• _ASSIGNMENT_
Output the first line below and each one after it, exactly, up to and including the line holding "The code I wrote". Pictures should not be copied.

• _DATA TO USE_
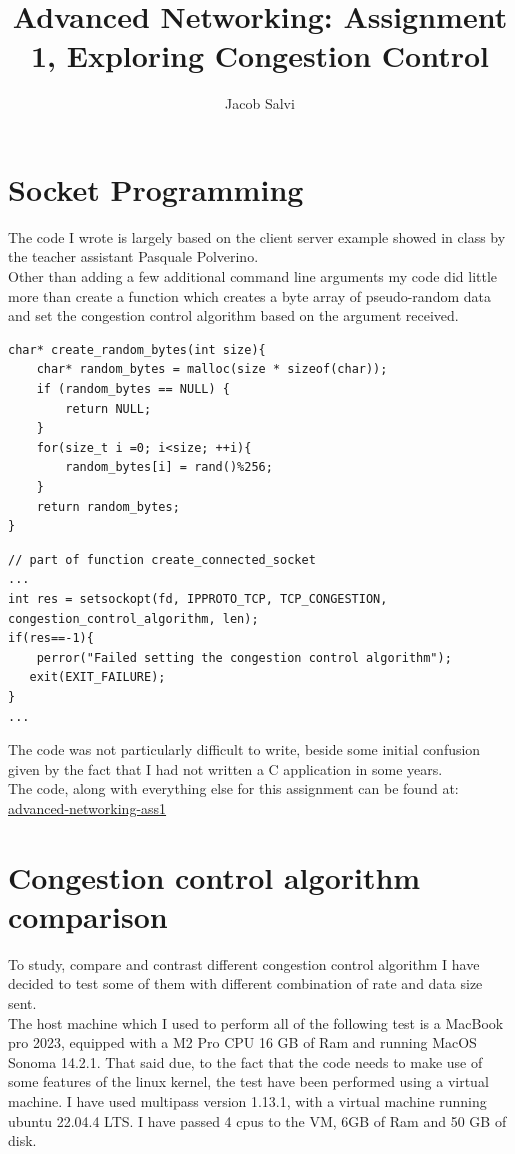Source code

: \documentclass{report}
\title{Advanced Networking: Assignment 1, Exploring Congestion Control}
\author{Jacob Salvi}
\date{}
\begin{document}
\maketitle

\section*{Socket Programming}
The code I wrote is largely based on the client server example showed in class by the teacher assistant Pasquale Polverino.\\ 
Other than adding a few additional command line arguments my code did little more than create a function which creates a byte array of pseudo-random data and set the congestion control algorithm based on the argument received.\\

\begin{verbatim}
char* create_random_bytes(int size){
    char* random_bytes = malloc(size * sizeof(char));
    if (random_bytes == NULL) {
        return NULL;
    }
    for(size_t i =0; i<size; ++i){
        random_bytes[i] = rand()%256;
    }
    return random_bytes;
}
\end{verbatim}

\begin{verbatim}
// part of function create_connected_socket
...
int res = setsockopt(fd, IPPROTO_TCP, TCP_CONGESTION, congestion_control_algorithm, len);
if(res==-1){
    perror("Failed setting the congestion control algorithm");
   exit(EXIT_FAILURE);
}
...
\end{verbatim}
The code was not particularly difficult to write, beside some initial confusion given by the fact that I had not written a C application in some years.\\
The code, along with everything else for this assignment can be found at: \href{https://github.com/JacobSalvi/advanced-networking-ass1}{advanced-networking-ass1}

\section*{Congestion control algorithm comparison}
To study, compare and contrast different congestion control algorithm I have decided to test some of them with different combination of rate and data size sent.\\
The host machine which I used to perform all of the following test is a MacBook pro 2023, equipped with a M2 Pro CPU 16 GB of Ram and running MacOS Sonoma 14.2.1. That said due, to the fact that the code needs to make use of some features of the linux kernel, the test have been performed using a virtual machine. I have used multipass version 1.13.1, with a virtual machine running ubuntu 22.04.4 LTS. I have passed 4 cpus to the VM, 6GB of Ram and 50 GB of disk.\\
\end{document}
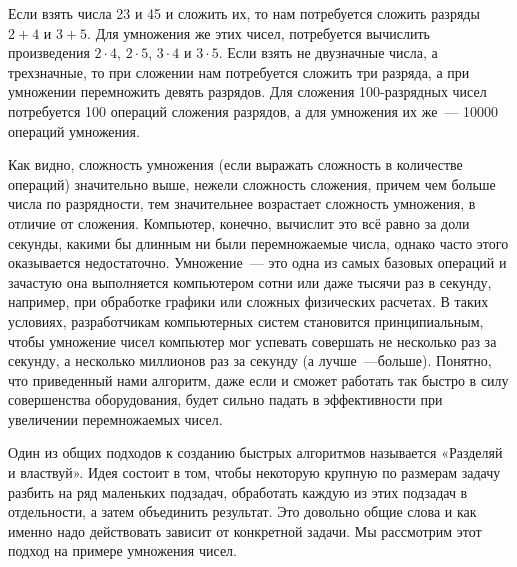 Если взять числа 23 и 45 и сложить их, то нам потребуется сложить разряды $2+4$ и $3+5$. Для умножения же этих чисел, потребуется вычислить произведения $2\cdot 4$, $2\cdot 5$, $3\cdot 4$ и $3\cdot 5$. Если взять не двузначные числа, а трехзначные, то при сложении нам потребуется сложить три разряда, а при умножении перемножить девять разрядов. Для сложения 100-разрядных чисел потребуется 100 операций сложения разрядов, а для умножения их же~— 10000 операций умножения.

Как видно, сложность умножения (если выражать сложность в количестве операций)  значительно выше, нежели сложность сложения, причем чем больше числа по разрядности, тем значительнее возрастает сложность умножения, в отличие от сложения. Компьютер, конечно, вычислит это всё равно за доли секунды, какими бы длинным ни были перемножаемые числа, однако часто этого оказывается недостаточно. Умножение~— это одна из самых базовых операций и зачастую она выполняется компьютером сотни или даже тысячи раз в секунду, например, при обработке графики или сложных физических расчетах. В таких условиях, разработчикам компьютерных систем становится принципиальным, чтобы умножение чисел компьютер мог успевать совершать не несколько раз за секунду, а несколько миллионов раз за секунду (а лучше~---больше). Понятно, что приведенный нами алгоритм, даже если и сможет работать так быстро в силу совершенства оборудования, будет сильно падать в эффективности при увеличении перемножаемых чисел.

Один из общих подходов к созданию быстрых алгоритмов называется «Разделяй и властвуй». Идея состоит в том, чтобы некоторую крупную по размерам задачу разбить на ряд маленьких подзадач, обработать каждую из этих подзадач в отдельности, а затем объединить результат. Это довольно общие слова и как именно надо действовать зависит от конкретной задачи. Мы рассмотрим этот подход на примере умножения чисел.

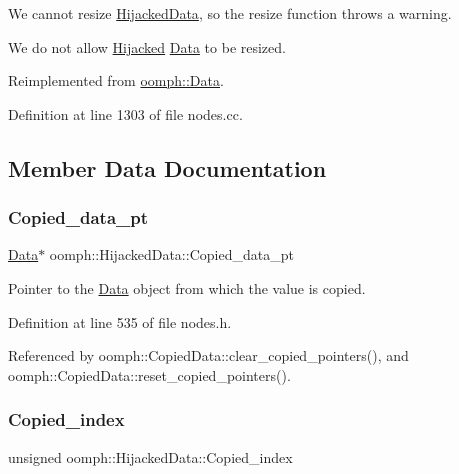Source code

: We cannot resize \hyperlink{classoomph_1_1HijackedData}{Hijacked\+Data}, so the resize function throws a warning. 

We do not allow \hyperlink{classoomph_1_1Hijacked}{Hijacked} \hyperlink{classoomph_1_1Data}{Data} to be resized. 

Reimplemented from \hyperlink{classoomph_1_1Data_ac68583834c9bef47f5c37c890960e186}{oomph\+::\+Data}.



Definition at line 1303 of file nodes.\+cc.



\subsection{Member Data Documentation}
\mbox{\label{classoomph_1_1HijackedData_a19ec740b0ea8dc8cafc5aff3836a01cb}} 
\subsubsection{\texorpdfstring{Copied\+\_\+data\+\_\+pt}{Copied\_data\_pt}}
{\footnotesize\ttfamily \hyperlink{classoomph_1_1Data}{Data}$\ast$ oomph\+::\+Hijacked\+Data\+::\+Copied\+\_\+data\+\_\+pt\hspace{0.3cm}{\ttfamily [private]}}



Pointer to the \hyperlink{classoomph_1_1Data}{Data} object from which the value is copied. 



Definition at line 535 of file nodes.\+h.



Referenced by oomph\+::\+Copied\+Data\+::clear\+\_\+copied\+\_\+pointers(), and oomph\+::\+Copied\+Data\+::reset\+\_\+copied\+\_\+pointers().

\mbox{\label{classoomph_1_1HijackedData_ac033302cfc0833e251501eae1e10001f}} 
\subsubsection{\texorpdfstring{Copied\+\_\+index}{Copied\_index}}
{\footnotesize\ttfamily unsigned oomph\+::\+Hijacked\+Data\+::\+Copied\+\_\+index\hspace{0.3cm}{\ttfamily [private]}}



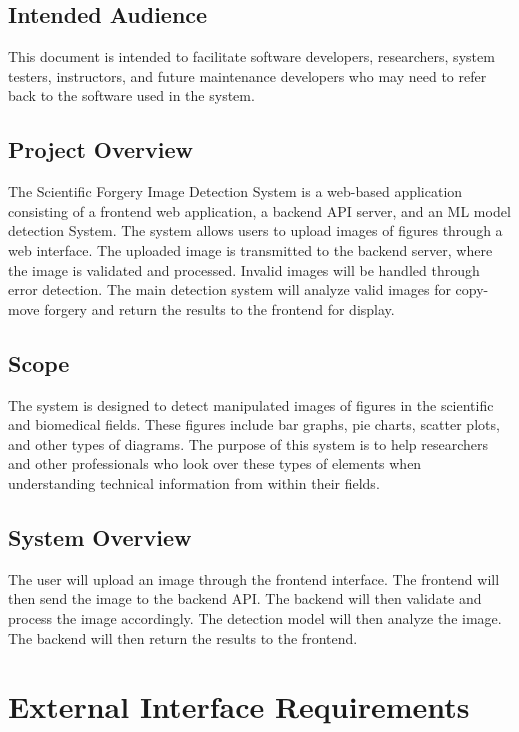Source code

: \documentclass{scrreprt}
\begin{document}
\section{Intended Audience}

This document is intended to facilitate software developers, researchers, system testers, instructors, and future maintenance developers who may need to refer back to the software used in the system.

\section{Project Overview}

The Scientific Forgery Image Detection System is a web-based application consisting of a frontend web application, a backend API server, and an ML model detection System. The system allows users to upload images of figures through a web interface. The uploaded image is transmitted to the backend server, where the image is validated and processed. Invalid images will be handled through error detection. The main detection system will analyze valid images for copy-move forgery and return the results to the frontend for display.

\section{Scope}
The system is designed to detect manipulated images of figures in the scientific and biomedical fields. These figures include bar graphs, pie charts, scatter plots, and other types of diagrams. The purpose of this system is to help researchers and other professionals who look over these types of elements when understanding technical information from within their fields.

\section{System Overview}
The user will upload an image through the frontend interface. The frontend will then send the image to the backend API. The backend will then validate and process the image accordingly. The detection model will then analyze the image. The backend will then return the results to the frontend. 


\chapter{External Interface Requirements}
\end{document}
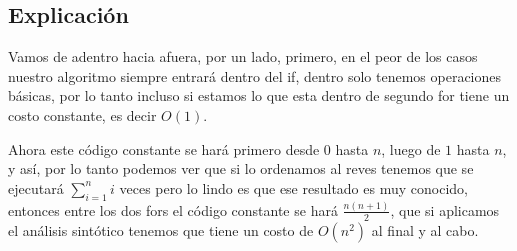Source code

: \documentclass[12pt, fleqn]{article}                            %
\theoremstyle{break}                                            %
\begin{document}
    \subsection{Explicación}

        Vamos de adentro hacia afuera, por un lado, primero, en el peor de los casos
        nuestro algoritmo siempre entrará dentro del if, dentro solo tenemos operaciones
        básicas, por lo tanto incluso si estamos lo que esta dentro de segundo for tiene un costo
        constante, es decir $O(1)$.

        Ahora este código constante se hará primero desde $0$ hasta $n$, luego de $1$ hasta $n$, y 
        así, por lo tanto podemos ver que si lo ordenamos al reves tenemos que se ejecutará $\sum_{i=1}^n i$
        veces pero lo lindo es que ese resultado es muy conocido, entonces entre los dos fors el código
        constante se hará $\frac{n(n+1)}{2}$, que si aplicamos el análisis sintótico tenemos que tiene
        un costo de $O(n^2)$ al final y al cabo.
\end{document}
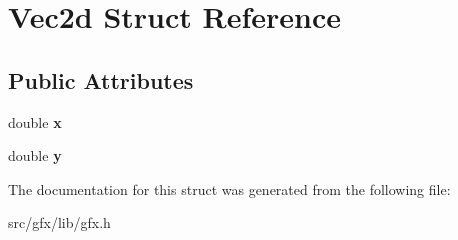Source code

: \hypertarget{struct_vec2d}{}\section{Vec2d Struct Reference}
\label{struct_vec2d}
\subsection*{Public Attributes}
\begin{DoxyCompactItemize}
\item 
\mbox{\label{struct_vec2d_a2f2289c32bb0ae9c85facaf6b4643fa8}} 
double {\bfseries x}
\item 
\mbox{\label{struct_vec2d_aa314dea89fb8f30bc110f184d0a2813c}} 
double {\bfseries y}
\end{DoxyCompactItemize}


The documentation for this struct was generated from the following file\+:\begin{DoxyCompactItemize}
\item 
src/gfx/lib/gfx.\+h\end{DoxyCompactItemize}
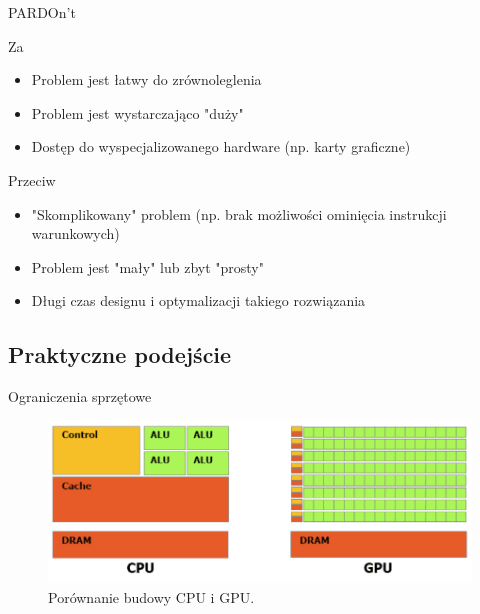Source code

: \documentclass{if-beamer}
\begin{document}
\usebackgroundtemplate{} 
\begin{frame}{PARDOn't}

\begin{block}{Za}
\begin{itemize}
  \item Problem jest łatwy do zrównoleglenia
  \item Problem jest wystarczająco "duży"
  \item Dostęp do wyspecjalizowanego hardware (np. karty graficzne)
\end{itemize}
\end{block}

\begin{alertblock}{Przeciw}
\begin{itemize}
  \item "Skomplikowany" problem (np. brak możliwości ominięcia instrukcji warunkowych)
  \item Problem jest "mały" lub zbyt "prosty"
  \item Długi czas designu i optymalizacji takiego rozwiązania
\end{itemize}
\end{alertblock}
\end{frame}

\subsection{Praktyczne podejście}

\begin{frame}{Ograniczenia sprzętowe}

\begin{figure}
\centering
\includegraphics[scale=0.65]{cpuvsgpu.png}
\caption{Porównanie budowy CPU i GPU.}
\end{figure}

\end{frame}
\end{document}
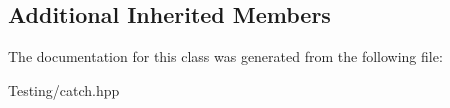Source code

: \subsection*{Additional Inherited Members}


The documentation for this class was generated from the following file\-:\begin{DoxyCompactItemize}
\item 
Testing/catch.\-hpp\end{DoxyCompactItemize}
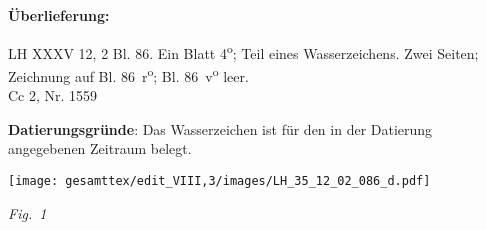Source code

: \begin{ledgroupsized}[r]{120mm}
\footnotesize
\pstart
\noindent\textbf{\"{U}berlieferung:}
\pend
\end{ledgroupsized}
\begin{ledgroupsized}[r]{114mm}
\footnotesize
\pstart \parindent -6mm
%
LH XXXV 12, 2 Bl. 86. Ein Blatt 4\textsuperscript{o}; Teil eines Wasserzeichens. Zwei Seiten; Zeichnung auf Bl. 86~r\textsuperscript{o}; Bl. 86~v\textsuperscript{o} leer.
\\ Cc 2, Nr. 1559
\pend
\end{ledgroupsized}
\vspace{5mm}
\begin{ledgroup}
\footnotesize
\pstart
\noindent\footnotesize{\textbf{Datierungsgr\"{u}nde}: Das Wasserzeichen ist für den in der Datierung angegebenen Zeitraum belegt.}
\pend
\end{ledgroup}

\vspace{5mm}
\pstart\noindent
[86~r\textsuperscript{o}] 
\vspace{0.5em}
\pend
\centerline{\texttt{[image: gesamttex/edit\_VIII,3/images/LH\_35\_12\_02\_086\_d.pdf]}}
\centerline{\lbrack\textit{Fig.~1}\rbrack}
\count{}%
\count{}%
\count{}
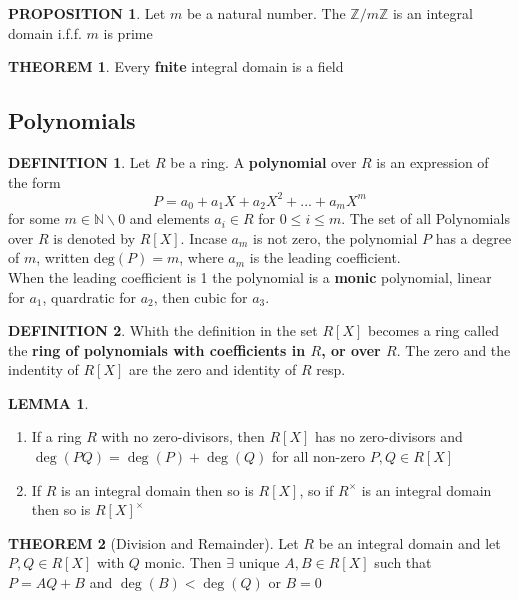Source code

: \documentclass[12pt]{article}
\theoremstyle{definition}
\newtheorem{definition}{DEFINITION}[subsection]
\newtheorem{theorem}{THEOREM}[subsection]
\newtheorem{lemma}{LEMMA}[subsection]
\newtheorem{prop}{PROPOSITION}[subsection]
\begin{document}
\begin{prop}
    Let $m$ be a natural number. The $\mathbb{Z}/m\mathbb{Z}$ is an integral domain i.f.f. $m$ is prime
\end{prop}

\begin{theorem}
    Every \textbf{fnite} integral domain is a field
\end{theorem}


\subsection{Polynomials}
\begin{definition}
    Let $R$ be a ring. A \textbf{polynomial} over $R$ is an expression of the form
    $$P = a_0 + a_1X + a_2X^2 + ... + a_mX^m$$
    for some $m \in \mathbb{N}\backslash 0$ and elements $a_i \in R$ for $0 \leq i \leq m$. The set of all Polynomials over $R$ is denoted by $R[X]$. Incase $a_m$ is not zero, the polynomial $P$ has a degree of $m$, written $\text{deg}(P) = m$, where $a_m$ is the leading coefficient.\\
    When the leading coefficient is 1 the polynomial is a \textbf{monic} polynomial, linear for $a_1$, quardratic for $a_2$, then cubic for $a_3$.
\end{definition}

\begin{definition}
    Whith the definition in the set $R[X]$ becomes a ring called the \textbf{ring of polynomials with coefficients in $R$, or over $R$}. The zero and the indentity of $R[X]$ are the zero and identity of $R$ resp.
\end{definition}

\begin{lemma}
    \quad
    \begin{enumerate}
        \item If a ring $R$ with no zero-divisors, then $R[X]$ has no zero-divisors and $\deg(PQ) = \deg(P) + \deg(Q)$ for all non-zero $P,Q\in R[X]$
        \item If $R$ is an integral domain then so is $R[X]$, so if $R^\times$ is an integral domain then so is $R[X]^\times$
    \end{enumerate}
\end{lemma}

\begin{theorem}[Division and Remainder]
    Let $R$ be an integral domain and let $P,Q\in R[X]$ with $Q$ monic. Then $\exists$ unique $A,B\in R[X]$ such that $P = AQ + B$ and $\deg(B) < \deg(Q)$ or $B = 0$
\end{theorem}
\end{document}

• _EXERCISE SOLUTION_
Source code

: \documentclass{report}
\title{Advanced Networking: Assignment 1, Exploring Congestion Control}
\author{Jacob Salvi}
\date{}
\begin{document}
\maketitle

\section*{Socket Programming}
The code I wrote is largely based on the client server example showed in class by the teacher assistant Pasquale Polverino.\\ 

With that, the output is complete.